___ Records supplied ___

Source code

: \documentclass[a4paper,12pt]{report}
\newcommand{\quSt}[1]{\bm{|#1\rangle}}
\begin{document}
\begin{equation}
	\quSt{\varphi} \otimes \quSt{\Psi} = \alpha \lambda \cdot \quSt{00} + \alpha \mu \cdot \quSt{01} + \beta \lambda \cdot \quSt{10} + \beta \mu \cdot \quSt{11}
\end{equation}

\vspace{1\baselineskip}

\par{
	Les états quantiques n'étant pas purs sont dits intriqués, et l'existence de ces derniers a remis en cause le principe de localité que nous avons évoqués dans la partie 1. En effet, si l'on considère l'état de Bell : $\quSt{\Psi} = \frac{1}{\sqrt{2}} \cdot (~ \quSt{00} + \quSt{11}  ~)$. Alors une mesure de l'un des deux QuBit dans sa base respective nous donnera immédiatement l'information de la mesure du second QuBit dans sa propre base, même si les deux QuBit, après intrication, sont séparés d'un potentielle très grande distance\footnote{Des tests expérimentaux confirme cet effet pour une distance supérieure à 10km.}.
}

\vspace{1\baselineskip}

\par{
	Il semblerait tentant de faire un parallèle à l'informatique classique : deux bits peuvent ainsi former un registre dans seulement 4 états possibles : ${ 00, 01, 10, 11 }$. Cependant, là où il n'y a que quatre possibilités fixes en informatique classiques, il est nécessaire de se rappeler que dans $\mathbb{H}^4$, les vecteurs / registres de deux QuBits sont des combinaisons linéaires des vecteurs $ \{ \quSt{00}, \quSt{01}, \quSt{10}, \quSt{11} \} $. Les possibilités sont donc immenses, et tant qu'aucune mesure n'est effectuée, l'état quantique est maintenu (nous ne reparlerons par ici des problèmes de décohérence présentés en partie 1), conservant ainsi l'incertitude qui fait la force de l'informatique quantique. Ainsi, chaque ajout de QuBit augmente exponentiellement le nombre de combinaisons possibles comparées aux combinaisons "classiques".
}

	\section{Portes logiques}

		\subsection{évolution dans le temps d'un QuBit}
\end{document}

___

▶ [Task to carry out]: Review the entries above and return every line where "deux" appears.

▶ [Solved exercise]:
	Les états quantiques n'étant pas purs sont dits intriqués, et l'existence de ces derniers a remis en cause le principe de localité que nous avons évoqués dans la partie 1. En effet, si l'on considère l'état de Bell : $\quSt{\Psi} = \frac{1}{\sqrt{2}} \cdot (~ \quSt{00} + \quSt{11}  ~)$. Alors une mesure de l'un des deux QuBit dans sa base respective nous donnera immédiatement l'information de la mesure du second QuBit dans sa propre base, même si les deux QuBit, après intrication, sont séparés d'un potentielle très grande distance\footnote{Des tests expérimentaux confirme cet effet pour une distance supérieure à 10km.}.
	Il semblerait tentant de faire un parallèle à l'informatique classique : deux bits peuvent ainsi former un registre dans seulement 4 états possibles : ${ 00, 01, 10, 11 }$. Cependant, là où il n'y a que quatre possibilités fixes en informatique classiques, il est nécessaire de se rappeler que dans $\mathbb{H}^4$, les vecteurs / registres de deux QuBits sont des combinaisons linéaires des vecteurs $ \{ \quSt{00}, \quSt{01}, \quSt{10}, \quSt{11} \} $. Les possibilités sont donc immenses, et tant qu'aucune mesure n'est effectuée, l'état quantique est maintenu (nous ne reparlerons par ici des problèmes de décohérence présentés en partie 1), conservant ainsi l'incertitude qui fait la force de l'informatique quantique. Ainsi, chaque ajout de QuBit augmente exponentiellement le nombre de combinaisons possibles comparées aux combinaisons "classiques".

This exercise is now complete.